• REQUIRED WORK: Copy out each line of the data that holds the word "without".

(Collection entries)
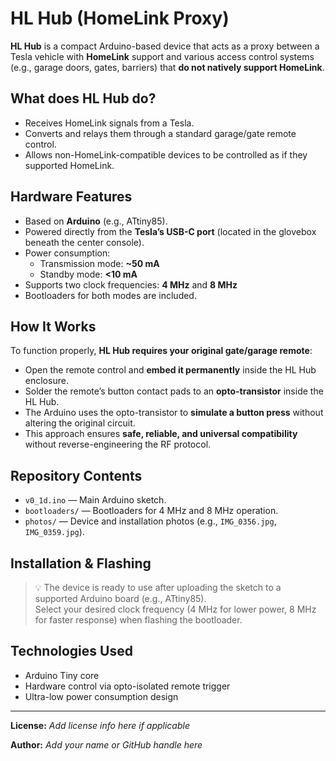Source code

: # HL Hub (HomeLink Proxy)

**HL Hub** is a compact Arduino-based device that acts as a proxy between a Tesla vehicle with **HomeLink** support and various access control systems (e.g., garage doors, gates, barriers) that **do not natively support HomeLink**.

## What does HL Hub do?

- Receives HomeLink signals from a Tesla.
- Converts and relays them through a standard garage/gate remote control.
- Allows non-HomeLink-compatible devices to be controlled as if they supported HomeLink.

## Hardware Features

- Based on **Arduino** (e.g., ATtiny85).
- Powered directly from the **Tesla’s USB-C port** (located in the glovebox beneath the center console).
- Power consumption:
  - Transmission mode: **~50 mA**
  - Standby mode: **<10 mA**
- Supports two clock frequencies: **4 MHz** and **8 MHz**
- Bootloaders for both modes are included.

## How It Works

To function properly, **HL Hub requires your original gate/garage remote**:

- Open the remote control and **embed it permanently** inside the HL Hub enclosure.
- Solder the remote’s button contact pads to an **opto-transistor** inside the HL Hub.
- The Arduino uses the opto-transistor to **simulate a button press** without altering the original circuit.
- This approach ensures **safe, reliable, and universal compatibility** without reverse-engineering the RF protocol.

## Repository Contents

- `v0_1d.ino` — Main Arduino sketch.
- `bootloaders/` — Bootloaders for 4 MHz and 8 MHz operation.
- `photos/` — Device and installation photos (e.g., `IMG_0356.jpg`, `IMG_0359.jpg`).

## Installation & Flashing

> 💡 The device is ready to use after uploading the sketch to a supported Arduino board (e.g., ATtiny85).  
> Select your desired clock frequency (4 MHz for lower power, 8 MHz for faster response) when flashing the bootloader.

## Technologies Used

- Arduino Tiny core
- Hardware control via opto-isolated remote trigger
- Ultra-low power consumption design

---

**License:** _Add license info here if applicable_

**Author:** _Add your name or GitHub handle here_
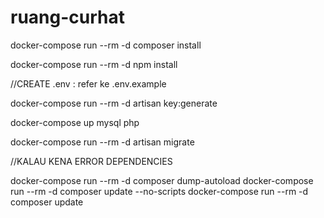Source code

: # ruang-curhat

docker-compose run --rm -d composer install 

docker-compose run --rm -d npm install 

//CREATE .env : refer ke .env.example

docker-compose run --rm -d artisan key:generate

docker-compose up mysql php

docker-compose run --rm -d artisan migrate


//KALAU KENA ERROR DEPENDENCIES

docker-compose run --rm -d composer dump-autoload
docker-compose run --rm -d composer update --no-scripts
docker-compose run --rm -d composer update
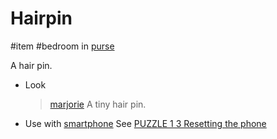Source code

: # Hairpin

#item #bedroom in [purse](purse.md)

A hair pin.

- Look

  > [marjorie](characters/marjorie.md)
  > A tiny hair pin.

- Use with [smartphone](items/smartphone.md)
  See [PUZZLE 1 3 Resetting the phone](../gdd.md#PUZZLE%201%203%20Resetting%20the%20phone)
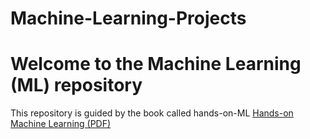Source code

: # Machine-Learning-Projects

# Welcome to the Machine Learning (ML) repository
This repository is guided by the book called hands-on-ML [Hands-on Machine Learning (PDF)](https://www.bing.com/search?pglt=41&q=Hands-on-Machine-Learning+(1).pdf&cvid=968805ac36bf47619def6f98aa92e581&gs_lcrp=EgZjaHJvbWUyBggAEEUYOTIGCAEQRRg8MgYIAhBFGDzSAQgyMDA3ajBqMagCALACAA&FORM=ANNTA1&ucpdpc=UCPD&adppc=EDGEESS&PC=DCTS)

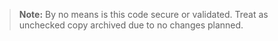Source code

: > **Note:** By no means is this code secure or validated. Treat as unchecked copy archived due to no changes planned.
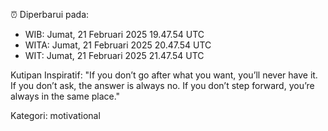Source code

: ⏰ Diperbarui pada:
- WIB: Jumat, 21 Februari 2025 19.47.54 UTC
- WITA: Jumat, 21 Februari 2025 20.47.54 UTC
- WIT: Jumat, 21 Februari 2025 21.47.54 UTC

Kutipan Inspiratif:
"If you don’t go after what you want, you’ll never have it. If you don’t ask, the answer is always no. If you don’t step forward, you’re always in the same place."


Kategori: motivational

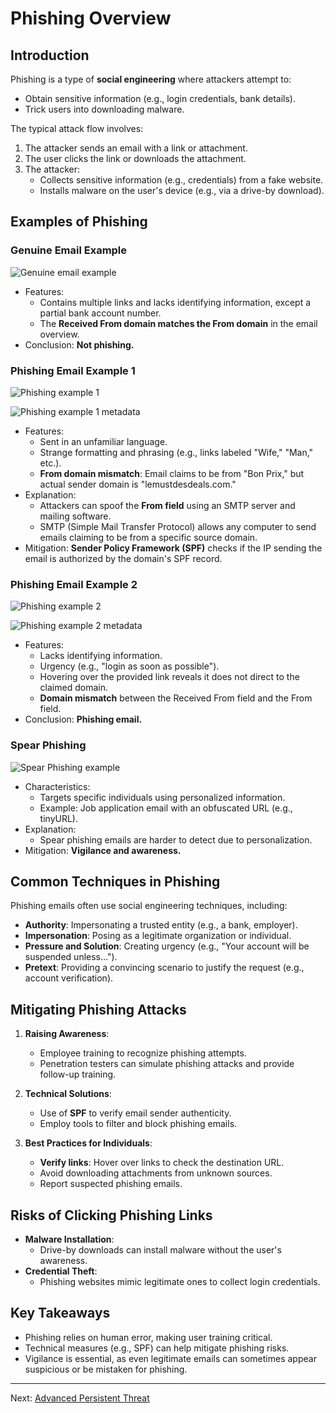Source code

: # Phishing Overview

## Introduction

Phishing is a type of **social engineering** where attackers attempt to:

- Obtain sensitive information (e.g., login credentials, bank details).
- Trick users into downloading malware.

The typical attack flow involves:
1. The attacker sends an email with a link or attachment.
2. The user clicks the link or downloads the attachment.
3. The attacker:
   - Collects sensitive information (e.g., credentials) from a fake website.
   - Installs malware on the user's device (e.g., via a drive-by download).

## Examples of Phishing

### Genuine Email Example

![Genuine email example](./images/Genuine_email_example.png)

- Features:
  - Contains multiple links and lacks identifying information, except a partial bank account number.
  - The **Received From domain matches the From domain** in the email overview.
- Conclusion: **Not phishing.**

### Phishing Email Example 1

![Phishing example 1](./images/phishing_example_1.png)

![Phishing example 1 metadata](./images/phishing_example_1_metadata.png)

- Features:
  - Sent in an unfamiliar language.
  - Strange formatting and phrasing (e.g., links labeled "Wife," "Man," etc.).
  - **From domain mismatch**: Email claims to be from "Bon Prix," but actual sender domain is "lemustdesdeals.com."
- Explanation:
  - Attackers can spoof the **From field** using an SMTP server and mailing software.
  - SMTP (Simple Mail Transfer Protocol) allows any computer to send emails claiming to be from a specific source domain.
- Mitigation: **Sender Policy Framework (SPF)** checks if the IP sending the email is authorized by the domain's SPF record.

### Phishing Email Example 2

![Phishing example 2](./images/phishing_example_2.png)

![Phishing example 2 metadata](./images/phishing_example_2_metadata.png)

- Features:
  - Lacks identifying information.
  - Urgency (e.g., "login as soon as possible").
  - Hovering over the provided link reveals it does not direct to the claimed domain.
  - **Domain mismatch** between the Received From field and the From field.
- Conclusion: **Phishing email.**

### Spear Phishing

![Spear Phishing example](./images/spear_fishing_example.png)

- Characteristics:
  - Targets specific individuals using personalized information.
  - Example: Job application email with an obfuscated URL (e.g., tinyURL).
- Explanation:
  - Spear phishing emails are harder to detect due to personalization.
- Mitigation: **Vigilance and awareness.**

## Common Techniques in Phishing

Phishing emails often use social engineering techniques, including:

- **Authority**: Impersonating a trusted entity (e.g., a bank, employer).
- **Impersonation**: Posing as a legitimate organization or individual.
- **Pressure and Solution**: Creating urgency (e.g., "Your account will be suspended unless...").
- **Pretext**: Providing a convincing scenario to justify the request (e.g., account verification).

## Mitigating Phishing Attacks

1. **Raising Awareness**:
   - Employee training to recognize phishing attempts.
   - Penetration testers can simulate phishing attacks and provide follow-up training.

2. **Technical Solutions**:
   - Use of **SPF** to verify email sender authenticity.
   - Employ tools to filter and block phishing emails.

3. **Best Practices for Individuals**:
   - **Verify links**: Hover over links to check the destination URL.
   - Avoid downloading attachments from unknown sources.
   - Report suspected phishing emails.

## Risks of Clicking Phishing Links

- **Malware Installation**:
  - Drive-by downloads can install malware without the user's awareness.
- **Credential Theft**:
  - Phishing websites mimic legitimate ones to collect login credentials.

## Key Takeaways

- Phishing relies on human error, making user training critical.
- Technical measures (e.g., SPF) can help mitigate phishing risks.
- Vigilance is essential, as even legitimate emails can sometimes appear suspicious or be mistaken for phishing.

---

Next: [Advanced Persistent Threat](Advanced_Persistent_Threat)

• ANSWER TO THE PROBLEM:
- The Arduino uses the opto-transistor to **simulate a button press** without altering the original circuit.
- This approach ensures **safe, reliable, and universal compatibility** without reverse-engineering the RF protocol.
  - Drive-by downloads can install malware without the user's awareness.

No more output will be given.